__What you have to do__. Return all the lines below in which the string "client" appears.

__Dataset__.
╭──
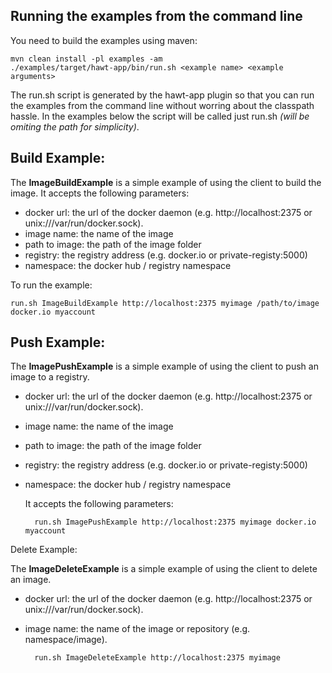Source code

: Running the examples from the command line
------------------------------------------

You need to build the examples using maven:

    mvn clean install -pl examples -am
    ./examples/target/hawt-app/bin/run.sh <example name> <example arguments>
        
The run.sh script is generated by the hawt-app plugin so that you can run the examples from the command line without worring about the classpath hassle.
In the examples below the script will be called just run.sh *(will be omiting the path for simplicity)*.

Build Example:
--------------

The **ImageBuildExample** is a simple example of using the client to build the image.
It accepts the following parameters:

- docker url:       the url of the docker daemon (e.g. http://localhost:2375 or unix:///var/run/docker.sock).
- image name:       the name of the image
- path to image:    the path of the image folder
- registry:         the registry address (e.g. docker.io or private-registy:5000)
- namespace:        the docker hub / registry namespace


To run the example:

    run.sh ImageBuildExample http://localhost:2375 myimage /path/to/image docker.io myaccount
    
    
Push Example:
-------------
    
The **ImagePushExample** is a simple example of using the client to push an image to a registry.

- docker url:       the url of the docker daemon (e.g. http://localhost:2375 or unix:///var/run/docker.sock).
- image name:       the name of the image
- path to image:    the path of the image folder
- registry:         the registry address (e.g. docker.io or private-registy:5000)
- namespace:        the docker hub / registry namespace

    It accepts the following parameters:
    
        run.sh ImagePushExample http://localhost:2375 myimage docker.io myaccount

    
Delete Example:

The **ImageDeleteExample** is a simple example of using the client to delete an image.

- docker url:       the url of the docker daemon (e.g. http://localhost:2375 or unix:///var/run/docker.sock).
- image name:       the name of the image or repository (e.g. namespace/image).


        run.sh ImageDeleteExample http://localhost:2375 myimage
╰──
__Response to this task__.
The **ImageBuildExample** is a simple example of using the client to build the image.
The **ImagePushExample** is a simple example of using the client to push an image to a registry.
The **ImageDeleteExample** is a simple example of using the client to delete an image.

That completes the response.